SK353091A3 - Device for continuous casting between two cylinders - Google Patents

Abstract

An installation is for the continuous casting of liq. metal between two rolls (1,2) with parallel axes defining a casting space between the rolls and two fixed lateral walls (3). Each lateral wall incorporates at least one lateral component (6), placed against the front plane surface at the end of one of the rolls, made up of a portion of a disc with an outer dia. equal to that of the adjacent roll and a central component (12) made from an insulating refractory material placed in relation to the casting space. The disc component is made in a material with thermal conductivity and mechanical resistance characteristics that are superior to those of the refractory material used for the central component. The disc has a truncated form with the portion with the greater radius of curvature being sited towards the roll and the truncated surface in contact with the insulating refractory material of the central component.

Description

BACKGROUND OF THE INVENTION The present invention relates to a continuous casting device between two cylinders with roynob + axes, which provide a casting space for molten metal between each other and between two fixed side walls, each side wall comprising at least one side portion opposite the planar face surface of one of the rolls; formed by a portion of a disc having an outer diameter equal to the diameter of the adjacent cylinder, and a central portion opposite to said casting proetor of refractory insulating material.

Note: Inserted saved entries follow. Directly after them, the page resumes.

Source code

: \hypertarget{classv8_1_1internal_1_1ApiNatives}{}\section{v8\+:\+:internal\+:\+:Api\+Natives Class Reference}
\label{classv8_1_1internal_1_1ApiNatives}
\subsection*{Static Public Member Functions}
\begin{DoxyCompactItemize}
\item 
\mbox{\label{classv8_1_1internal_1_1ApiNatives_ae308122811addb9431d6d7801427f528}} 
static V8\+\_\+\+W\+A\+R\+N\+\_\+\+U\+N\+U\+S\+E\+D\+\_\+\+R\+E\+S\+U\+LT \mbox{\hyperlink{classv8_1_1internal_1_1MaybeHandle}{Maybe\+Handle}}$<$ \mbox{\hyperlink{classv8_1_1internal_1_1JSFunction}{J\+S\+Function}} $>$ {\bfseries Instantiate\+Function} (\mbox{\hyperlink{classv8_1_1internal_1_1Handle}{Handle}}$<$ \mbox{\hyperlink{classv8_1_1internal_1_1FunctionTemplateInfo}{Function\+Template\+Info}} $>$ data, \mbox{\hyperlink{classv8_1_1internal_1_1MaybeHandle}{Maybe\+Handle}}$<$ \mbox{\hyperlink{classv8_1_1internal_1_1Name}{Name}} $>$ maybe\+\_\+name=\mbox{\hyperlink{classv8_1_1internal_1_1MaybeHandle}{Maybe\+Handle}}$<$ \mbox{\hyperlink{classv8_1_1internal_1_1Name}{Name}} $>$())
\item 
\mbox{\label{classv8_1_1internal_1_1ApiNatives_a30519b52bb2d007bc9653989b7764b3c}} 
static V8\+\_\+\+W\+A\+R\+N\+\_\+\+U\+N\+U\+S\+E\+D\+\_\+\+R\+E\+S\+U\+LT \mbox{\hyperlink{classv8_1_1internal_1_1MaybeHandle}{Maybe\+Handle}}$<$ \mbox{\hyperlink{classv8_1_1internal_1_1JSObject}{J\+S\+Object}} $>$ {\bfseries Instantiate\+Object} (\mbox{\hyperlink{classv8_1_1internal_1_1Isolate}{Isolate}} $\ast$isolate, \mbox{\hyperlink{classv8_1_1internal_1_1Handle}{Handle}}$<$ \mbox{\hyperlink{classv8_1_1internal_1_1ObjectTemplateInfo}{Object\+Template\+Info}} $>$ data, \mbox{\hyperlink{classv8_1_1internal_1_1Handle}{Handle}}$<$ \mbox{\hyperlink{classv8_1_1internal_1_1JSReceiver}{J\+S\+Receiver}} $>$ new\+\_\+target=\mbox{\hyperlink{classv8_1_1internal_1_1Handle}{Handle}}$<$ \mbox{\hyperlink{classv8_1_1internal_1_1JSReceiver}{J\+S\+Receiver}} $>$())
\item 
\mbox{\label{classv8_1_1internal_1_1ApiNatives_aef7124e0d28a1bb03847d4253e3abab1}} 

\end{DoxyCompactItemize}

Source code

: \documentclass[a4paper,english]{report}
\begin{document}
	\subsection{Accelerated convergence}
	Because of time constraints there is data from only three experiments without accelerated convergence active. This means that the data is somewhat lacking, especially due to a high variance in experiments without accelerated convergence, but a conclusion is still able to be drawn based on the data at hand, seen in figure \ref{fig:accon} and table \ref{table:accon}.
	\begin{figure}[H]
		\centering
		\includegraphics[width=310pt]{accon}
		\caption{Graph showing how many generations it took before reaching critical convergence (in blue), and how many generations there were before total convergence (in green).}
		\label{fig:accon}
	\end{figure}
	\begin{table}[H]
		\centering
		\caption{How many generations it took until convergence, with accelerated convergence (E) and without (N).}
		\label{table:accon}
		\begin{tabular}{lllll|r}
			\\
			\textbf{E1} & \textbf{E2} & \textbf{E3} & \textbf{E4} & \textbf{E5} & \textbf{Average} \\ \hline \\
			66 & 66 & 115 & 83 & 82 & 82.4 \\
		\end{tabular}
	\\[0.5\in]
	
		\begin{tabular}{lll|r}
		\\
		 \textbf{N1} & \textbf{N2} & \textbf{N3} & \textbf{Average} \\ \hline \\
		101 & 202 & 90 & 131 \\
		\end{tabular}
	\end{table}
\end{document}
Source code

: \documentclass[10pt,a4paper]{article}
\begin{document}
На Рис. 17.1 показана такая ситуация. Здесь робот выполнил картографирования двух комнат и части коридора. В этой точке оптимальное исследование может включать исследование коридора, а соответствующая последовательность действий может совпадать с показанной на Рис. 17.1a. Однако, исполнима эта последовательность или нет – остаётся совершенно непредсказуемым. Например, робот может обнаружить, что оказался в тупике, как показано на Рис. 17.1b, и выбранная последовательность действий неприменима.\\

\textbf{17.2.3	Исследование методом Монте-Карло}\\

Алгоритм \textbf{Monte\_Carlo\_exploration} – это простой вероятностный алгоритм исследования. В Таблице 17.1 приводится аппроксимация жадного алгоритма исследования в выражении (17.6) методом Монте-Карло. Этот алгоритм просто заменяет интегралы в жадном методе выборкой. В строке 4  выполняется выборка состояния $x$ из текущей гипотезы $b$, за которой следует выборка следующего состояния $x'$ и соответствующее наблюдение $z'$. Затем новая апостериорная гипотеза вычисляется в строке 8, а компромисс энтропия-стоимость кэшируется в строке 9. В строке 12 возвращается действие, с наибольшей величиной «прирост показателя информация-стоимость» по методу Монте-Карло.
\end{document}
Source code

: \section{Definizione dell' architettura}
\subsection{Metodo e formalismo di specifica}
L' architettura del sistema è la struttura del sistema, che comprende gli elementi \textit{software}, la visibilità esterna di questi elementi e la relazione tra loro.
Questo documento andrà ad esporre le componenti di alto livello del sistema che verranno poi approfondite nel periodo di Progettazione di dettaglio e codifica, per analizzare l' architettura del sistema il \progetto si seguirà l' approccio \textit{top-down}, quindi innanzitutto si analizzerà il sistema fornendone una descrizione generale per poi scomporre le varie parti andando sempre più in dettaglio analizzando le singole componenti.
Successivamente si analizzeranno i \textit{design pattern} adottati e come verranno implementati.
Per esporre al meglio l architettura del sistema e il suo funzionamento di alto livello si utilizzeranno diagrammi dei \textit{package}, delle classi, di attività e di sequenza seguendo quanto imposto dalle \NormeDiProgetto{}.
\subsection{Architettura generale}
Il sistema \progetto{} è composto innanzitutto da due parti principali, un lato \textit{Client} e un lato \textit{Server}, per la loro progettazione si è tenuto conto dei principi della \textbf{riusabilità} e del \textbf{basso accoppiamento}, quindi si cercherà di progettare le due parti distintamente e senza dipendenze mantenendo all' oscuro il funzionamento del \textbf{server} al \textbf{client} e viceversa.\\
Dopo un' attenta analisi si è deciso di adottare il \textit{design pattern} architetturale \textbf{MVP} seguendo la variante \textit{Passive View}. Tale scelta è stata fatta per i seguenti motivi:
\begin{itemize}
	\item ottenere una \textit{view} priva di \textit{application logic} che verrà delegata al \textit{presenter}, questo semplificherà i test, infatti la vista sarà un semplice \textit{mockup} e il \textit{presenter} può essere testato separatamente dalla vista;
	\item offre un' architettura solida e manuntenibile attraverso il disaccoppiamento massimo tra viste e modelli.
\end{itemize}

BACKGROUND OF THE INVENTION

It is known that in this metal casting process one of the problems is the delimitation of the liquid metal fed into the casting space defined between the rollers at the ends of these rollers. One solution to this problem is the use of rigid side walls maintained in tight configuration against the cylinders and in particular against the end surfaces of their end regions. In order to prevent the solidification of the molten metal on contact with these walls and to form an edge of the solidified metal which would prevent the casting edges from forming correctly, it is known to use sufficient insulating material to prevent or at least limit this solidification. Such a refractory insulating material has, to date, generally lacked mechanical properties in order to resist. be kept in contact with the movable rollers without causing rapid wear.

In order to solve this problem, it has been proposed in French Patent Specification No. FR 2636259 to provide side walls in which only the central region is made of an opaque material. Two metal tongues located on either side of this material penetrate slightly between the rollers and observe their curvature. In addition to improved mechanical resistance, these tongues promote sealing between the rollers and the sidewalls, since the solidified metal skins extend on these fixed tongues, on which the skin edges slide and close the contact area between the rollers and the sidewalls.

In the French patent application, the applicant's application 89 08086 proposed a side wall comprising at least one side part, for example a metal part. -2? is positioned against a planar front surface of the cylinder, and whose

Even the surface lying opposite to the casting space lies in the extension of the surface j of the said cylinder and attaches to the front part of the said wall as it moves rearwardly relative to the side part, so that in the wall there is

I formed cavity extending the lateral casting space.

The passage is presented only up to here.